**Work task:** From the data below, copy out every line in which the word "these" occurs.

**Source data:**

—————

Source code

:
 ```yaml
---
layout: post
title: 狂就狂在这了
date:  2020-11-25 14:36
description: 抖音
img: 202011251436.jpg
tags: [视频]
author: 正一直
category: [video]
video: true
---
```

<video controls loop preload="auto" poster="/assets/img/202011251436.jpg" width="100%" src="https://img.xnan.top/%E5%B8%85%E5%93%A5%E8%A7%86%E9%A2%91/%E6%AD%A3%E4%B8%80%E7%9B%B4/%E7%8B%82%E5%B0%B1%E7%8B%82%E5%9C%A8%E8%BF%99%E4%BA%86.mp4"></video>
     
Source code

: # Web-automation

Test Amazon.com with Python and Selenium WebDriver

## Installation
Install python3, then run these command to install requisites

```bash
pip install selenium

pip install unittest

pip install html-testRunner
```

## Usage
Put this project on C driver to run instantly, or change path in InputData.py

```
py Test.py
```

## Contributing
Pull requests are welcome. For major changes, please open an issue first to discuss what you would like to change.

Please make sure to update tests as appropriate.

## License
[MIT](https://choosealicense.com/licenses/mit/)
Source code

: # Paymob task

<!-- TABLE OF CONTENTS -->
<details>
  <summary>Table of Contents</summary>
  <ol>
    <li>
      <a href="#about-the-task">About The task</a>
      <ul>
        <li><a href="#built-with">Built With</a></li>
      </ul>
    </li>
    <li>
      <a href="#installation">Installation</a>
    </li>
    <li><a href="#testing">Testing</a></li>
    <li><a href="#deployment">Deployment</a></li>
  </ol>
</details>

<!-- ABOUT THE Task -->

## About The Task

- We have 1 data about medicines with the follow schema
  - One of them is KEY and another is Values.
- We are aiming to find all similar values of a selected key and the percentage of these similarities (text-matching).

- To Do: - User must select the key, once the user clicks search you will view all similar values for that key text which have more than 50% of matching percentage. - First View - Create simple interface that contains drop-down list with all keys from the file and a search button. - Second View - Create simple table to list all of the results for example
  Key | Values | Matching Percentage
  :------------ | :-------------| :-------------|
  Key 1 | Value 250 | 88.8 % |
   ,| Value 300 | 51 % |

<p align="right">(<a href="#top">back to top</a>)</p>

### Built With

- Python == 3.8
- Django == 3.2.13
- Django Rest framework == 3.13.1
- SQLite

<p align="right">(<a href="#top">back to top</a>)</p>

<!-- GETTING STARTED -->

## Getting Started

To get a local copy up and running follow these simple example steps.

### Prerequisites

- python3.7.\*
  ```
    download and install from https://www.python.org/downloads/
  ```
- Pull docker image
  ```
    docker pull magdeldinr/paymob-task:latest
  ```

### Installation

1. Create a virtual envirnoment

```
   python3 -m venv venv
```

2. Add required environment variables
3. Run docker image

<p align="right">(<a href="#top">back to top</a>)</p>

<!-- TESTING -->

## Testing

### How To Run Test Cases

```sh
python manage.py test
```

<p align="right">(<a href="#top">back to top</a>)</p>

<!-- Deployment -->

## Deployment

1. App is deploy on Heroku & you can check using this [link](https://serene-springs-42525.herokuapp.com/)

—————

**Problem solution:**
Install python3, then run these command to install requisites
- We are aiming to find all similar values of a selected key and the percentage of these similarities (text-matching).
To get a local copy up and running follow these simple example steps.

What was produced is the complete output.